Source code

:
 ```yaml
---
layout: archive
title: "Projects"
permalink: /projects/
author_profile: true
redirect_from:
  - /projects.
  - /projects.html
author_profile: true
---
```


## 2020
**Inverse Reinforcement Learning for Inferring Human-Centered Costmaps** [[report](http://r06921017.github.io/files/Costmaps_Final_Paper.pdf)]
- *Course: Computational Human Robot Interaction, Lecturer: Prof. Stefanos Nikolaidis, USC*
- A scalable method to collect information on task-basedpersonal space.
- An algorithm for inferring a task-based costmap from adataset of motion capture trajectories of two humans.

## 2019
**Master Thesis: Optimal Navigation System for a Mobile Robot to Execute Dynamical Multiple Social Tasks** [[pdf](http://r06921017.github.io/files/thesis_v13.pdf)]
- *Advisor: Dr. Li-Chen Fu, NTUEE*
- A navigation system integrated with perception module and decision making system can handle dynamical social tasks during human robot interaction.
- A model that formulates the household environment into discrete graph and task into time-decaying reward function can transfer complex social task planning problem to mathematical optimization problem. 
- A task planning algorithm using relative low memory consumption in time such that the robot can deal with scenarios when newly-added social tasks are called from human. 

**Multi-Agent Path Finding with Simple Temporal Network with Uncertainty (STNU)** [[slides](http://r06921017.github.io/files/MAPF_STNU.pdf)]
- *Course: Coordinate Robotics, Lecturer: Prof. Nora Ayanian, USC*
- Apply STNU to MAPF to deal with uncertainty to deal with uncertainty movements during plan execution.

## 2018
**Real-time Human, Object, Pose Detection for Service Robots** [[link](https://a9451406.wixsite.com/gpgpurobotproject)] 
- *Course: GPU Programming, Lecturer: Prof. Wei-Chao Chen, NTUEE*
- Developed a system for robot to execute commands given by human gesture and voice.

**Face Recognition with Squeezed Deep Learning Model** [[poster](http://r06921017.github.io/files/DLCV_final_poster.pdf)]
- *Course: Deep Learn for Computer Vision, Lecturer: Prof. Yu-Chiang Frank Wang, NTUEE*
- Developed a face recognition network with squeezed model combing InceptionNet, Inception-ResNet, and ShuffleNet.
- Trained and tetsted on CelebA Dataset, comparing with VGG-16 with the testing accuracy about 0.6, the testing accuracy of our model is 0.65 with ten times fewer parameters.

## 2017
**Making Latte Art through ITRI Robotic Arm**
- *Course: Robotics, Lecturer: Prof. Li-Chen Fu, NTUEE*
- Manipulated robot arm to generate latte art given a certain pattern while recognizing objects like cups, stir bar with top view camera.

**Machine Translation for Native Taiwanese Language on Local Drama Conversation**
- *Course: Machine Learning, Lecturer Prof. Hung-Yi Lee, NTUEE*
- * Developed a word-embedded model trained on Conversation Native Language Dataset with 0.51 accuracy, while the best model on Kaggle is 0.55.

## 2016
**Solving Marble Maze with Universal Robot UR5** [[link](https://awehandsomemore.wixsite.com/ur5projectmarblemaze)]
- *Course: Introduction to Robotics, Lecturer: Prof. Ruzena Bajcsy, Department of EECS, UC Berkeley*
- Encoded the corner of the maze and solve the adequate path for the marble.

WHAT THIS TASK INVOLVES: Output the data above without altering a line.

RESULT FOR THIS EXERCISE:
Source code

:
 ```yaml
---
layout: archive
title: "Projects"
permalink: /projects/
author_profile: true
redirect_from:
  - /projects.
  - /projects.html
author_profile: true
---
```


## 2020
**Inverse Reinforcement Learning for Inferring Human-Centered Costmaps** [[report](http://r06921017.github.io/files/Costmaps_Final_Paper.pdf)]
- *Course: Computational Human Robot Interaction, Lecturer: Prof. Stefanos Nikolaidis, USC*
- A scalable method to collect information on task-basedpersonal space.
- An algorithm for inferring a task-based costmap from adataset of motion capture trajectories of two humans.

## 2019
**Master Thesis: Optimal Navigation System for a Mobile Robot to Execute Dynamical Multiple Social Tasks** [[pdf](http://r06921017.github.io/files/thesis_v13.pdf)]
- *Advisor: Dr. Li-Chen Fu, NTUEE*
- A navigation system integrated with perception module and decision making system can handle dynamical social tasks during human robot interaction.
- A model that formulates the household environment into discrete graph and task into time-decaying reward function can transfer complex social task planning problem to mathematical optimization problem. 
- A task planning algorithm using relative low memory consumption in time such that the robot can deal with scenarios when newly-added social tasks are called from human. 

**Multi-Agent Path Finding with Simple Temporal Network with Uncertainty (STNU)** [[slides](http://r06921017.github.io/files/MAPF_STNU.pdf)]
- *Course: Coordinate Robotics, Lecturer: Prof. Nora Ayanian, USC*
- Apply STNU to MAPF to deal with uncertainty to deal with uncertainty movements during plan execution.

## 2018
**Real-time Human, Object, Pose Detection for Service Robots** [[link](https://a9451406.wixsite.com/gpgpurobotproject)] 
- *Course: GPU Programming, Lecturer: Prof. Wei-Chao Chen, NTUEE*
- Developed a system for robot to execute commands given by human gesture and voice.

**Face Recognition with Squeezed Deep Learning Model** [[poster](http://r06921017.github.io/files/DLCV_final_poster.pdf)]
- *Course: Deep Learn for Computer Vision, Lecturer: Prof. Yu-Chiang Frank Wang, NTUEE*
- Developed a face recognition network with squeezed model combing InceptionNet, Inception-ResNet, and ShuffleNet.
- Trained and tetsted on CelebA Dataset, comparing with VGG-16 with the testing accuracy about 0.6, the testing accuracy of our model is 0.65 with ten times fewer parameters.

## 2017
**Making Latte Art through ITRI Robotic Arm**
- *Course: Robotics, Lecturer: Prof. Li-Chen Fu, NTUEE*
- Manipulated robot arm to generate latte art given a certain pattern while recognizing objects like cups, stir bar with top view camera.

**Machine Translation for Native Taiwanese Language on Local Drama Conversation**
- *Course: Machine Learning, Lecturer Prof. Hung-Yi Lee, NTUEE*
- * Developed a word-embedded model trained on Conversation Native Language Dataset with 0.51 accuracy, while the best model on Kaggle is 0.55.

## 2016
**Solving Marble Maze with Universal Robot UR5** [[link](https://awehandsomemore.wixsite.com/ur5projectmarblemaze)]
- *Course: Introduction to Robotics, Lecturer: Prof. Ruzena Bajcsy, Department of EECS, UC Berkeley*
- Encoded the corner of the maze and solve the adequate path for the marble.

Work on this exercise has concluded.